札幌のNPO「訪問と居場所 漂流教室」のブログです。活動内容や教育関連の情報、スタッフの日常などを書いています。2002年より毎日更新

「僕にとって嫌な人」=「卑怯な人」を「支援」すること

■ボランティアスタッフの坂岡です。涼しくなってきましたが、みなさまいかがお過ごしでしょうか。

■僕の最近のテーマは、「嫌な人」を「助けようと思ったらある程度助けることができてしまうし、その方がいいんだよな」と思えるポジションにいつつも、それが「ものすごく面倒くさい」という葛藤にどう向き合うかということです。

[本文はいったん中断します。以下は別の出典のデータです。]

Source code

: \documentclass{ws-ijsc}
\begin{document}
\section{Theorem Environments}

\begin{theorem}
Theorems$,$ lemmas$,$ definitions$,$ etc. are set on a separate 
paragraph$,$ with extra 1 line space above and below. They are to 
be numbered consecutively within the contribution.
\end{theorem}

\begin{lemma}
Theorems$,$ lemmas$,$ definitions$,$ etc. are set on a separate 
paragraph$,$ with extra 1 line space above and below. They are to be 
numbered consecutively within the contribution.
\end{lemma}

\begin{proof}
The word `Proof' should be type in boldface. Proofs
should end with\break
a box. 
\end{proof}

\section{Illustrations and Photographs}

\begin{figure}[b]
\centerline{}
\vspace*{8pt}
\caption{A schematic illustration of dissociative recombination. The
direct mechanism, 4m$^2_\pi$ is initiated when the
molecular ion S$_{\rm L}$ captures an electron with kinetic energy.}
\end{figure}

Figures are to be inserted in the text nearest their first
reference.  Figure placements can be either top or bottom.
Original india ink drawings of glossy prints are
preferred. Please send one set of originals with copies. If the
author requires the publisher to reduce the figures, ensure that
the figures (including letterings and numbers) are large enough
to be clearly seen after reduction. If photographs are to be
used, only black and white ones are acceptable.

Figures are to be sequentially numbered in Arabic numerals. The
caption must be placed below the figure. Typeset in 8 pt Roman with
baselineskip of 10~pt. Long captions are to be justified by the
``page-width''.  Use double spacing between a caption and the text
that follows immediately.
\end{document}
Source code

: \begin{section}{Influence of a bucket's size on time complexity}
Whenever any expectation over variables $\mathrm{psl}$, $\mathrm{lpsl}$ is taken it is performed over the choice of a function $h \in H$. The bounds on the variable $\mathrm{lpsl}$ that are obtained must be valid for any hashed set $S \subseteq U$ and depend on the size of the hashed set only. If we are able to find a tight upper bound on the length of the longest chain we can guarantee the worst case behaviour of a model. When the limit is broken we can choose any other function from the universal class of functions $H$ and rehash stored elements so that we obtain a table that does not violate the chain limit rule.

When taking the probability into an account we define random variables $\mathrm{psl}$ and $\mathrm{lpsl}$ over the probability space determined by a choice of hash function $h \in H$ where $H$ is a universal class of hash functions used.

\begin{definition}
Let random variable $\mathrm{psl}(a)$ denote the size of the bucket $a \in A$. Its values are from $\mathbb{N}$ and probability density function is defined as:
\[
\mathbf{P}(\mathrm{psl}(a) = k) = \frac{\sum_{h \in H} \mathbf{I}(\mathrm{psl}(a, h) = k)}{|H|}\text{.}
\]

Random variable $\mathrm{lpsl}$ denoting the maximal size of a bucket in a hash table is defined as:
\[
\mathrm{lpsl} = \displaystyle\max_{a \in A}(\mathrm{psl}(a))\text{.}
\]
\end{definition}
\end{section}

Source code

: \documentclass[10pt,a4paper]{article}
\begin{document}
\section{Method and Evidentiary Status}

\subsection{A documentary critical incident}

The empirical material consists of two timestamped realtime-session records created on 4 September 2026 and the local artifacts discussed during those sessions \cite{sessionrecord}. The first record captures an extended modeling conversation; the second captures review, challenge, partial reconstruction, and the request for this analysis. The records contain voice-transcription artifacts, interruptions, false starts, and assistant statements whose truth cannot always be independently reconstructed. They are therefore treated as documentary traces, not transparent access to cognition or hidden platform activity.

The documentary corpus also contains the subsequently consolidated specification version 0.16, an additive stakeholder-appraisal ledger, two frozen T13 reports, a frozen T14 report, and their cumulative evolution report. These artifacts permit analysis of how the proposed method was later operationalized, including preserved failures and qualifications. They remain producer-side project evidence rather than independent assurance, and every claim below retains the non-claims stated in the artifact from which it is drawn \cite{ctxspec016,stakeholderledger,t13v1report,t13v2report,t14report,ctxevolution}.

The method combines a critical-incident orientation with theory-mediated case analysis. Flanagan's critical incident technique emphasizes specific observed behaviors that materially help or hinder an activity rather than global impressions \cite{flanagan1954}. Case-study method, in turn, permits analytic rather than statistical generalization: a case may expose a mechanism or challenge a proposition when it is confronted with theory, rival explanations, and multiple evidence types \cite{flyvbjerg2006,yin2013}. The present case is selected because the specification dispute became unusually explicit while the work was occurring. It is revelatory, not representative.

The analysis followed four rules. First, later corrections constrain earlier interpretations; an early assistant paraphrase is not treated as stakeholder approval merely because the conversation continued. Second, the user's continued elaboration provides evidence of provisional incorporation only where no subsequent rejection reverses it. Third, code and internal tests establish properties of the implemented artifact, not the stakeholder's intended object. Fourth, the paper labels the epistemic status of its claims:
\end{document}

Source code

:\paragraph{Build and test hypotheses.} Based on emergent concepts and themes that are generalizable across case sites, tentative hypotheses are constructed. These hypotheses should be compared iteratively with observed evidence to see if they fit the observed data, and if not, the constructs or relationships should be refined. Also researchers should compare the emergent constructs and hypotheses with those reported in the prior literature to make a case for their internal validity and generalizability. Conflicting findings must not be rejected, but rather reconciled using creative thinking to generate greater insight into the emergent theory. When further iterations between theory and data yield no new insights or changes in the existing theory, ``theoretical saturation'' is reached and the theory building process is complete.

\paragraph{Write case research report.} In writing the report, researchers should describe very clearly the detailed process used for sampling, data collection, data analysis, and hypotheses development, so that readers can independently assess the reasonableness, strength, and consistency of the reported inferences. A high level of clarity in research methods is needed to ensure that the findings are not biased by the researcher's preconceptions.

■日常生活においても、対人援助の現場においても、「支援」と呼ばれる営みは突き詰めていえば「(人間)関係の調整」ということに落ち着くんじゃないでしょうか。僕がいつのまにか「人間関係を調整するポジション」になってしまった時(日常生活、ボランティア、バイト等含め)、よく思ったのが、「面倒くさいけどやるしかない」でした。(ちなみに、漂流で「めんどくさい」ポジションになったことはありません。念のため。)その「めんどくさい」を辛うじて乗り越えさせてくれるのが、「ほっておくと自分自身がもっと面倒くさくなるから」(自分の感情)、「周りの人たちにまで迷惑がかかるから」(共同体への愛着)、「本人にかわいげがあるから」(当事者への感情)という三要素だったと思います。

■しかし、この三つ目の点、つまり問題起こした当事者に「かわいげない」し、「変化する可能性が見えない」場合、僕の「めんどくささ」は跳ね上がります。「かわいげ」というこの不思議な要素は、表面的な行動では測れません。相当乱暴な行動化を起こす場合でも、「この人のために何かしてあげたいなあ」というモチベーションが保てる場合があるからです。行動が激しい場合でも、「正直」な人がいます。「正直」という要素はデカい。モチベーションが「がくん」と下がるのは、その人の「卑怯」な側面を見てしまった場合です。「あ、こいつずるい奴だな、卑怯だな」と思った瞬間、凄まじくやる気が減退し、「もうこの人と関わりたくない」、「縁を切りたい」という衝動に襲われるのです。

■「卑怯」、ということの本質について考えてみると、これは「本来自分が担うべきパートを放棄して、人の好意を当てにしている態度」にあると思います。端的に言えば、「向き合うことから逃げている」、「甘ったれてる」態度。そして、「この部分は周りが気を使ってくれて当然だ」と、人のやさしさを当てにするが、その「当てにしている自分」にも気づかないふりをしている。相手に分不相応な負担をかけていることに気づこうと思えば気づけるはずなのに、都合の悪い刺激からは目を背け、逆に自分の甘えにとって都合のいい要素についは選択的に注目する。そして、当てにしていた好意が得られないと「すねる」。「被害者」然としている。(遠まわしに「すねる」人の場合、一層扱いがめんどくさい。)もちろん、「当てにしていい」、「甘えていい」範囲はあります。しかし注意しなければならないのは、1)その範囲が大人になるほど小さくなることと、2)状況や相手との距離感によって変わってくるものだということです。でも、「甘ったれてる」人には、その「距離感」がない。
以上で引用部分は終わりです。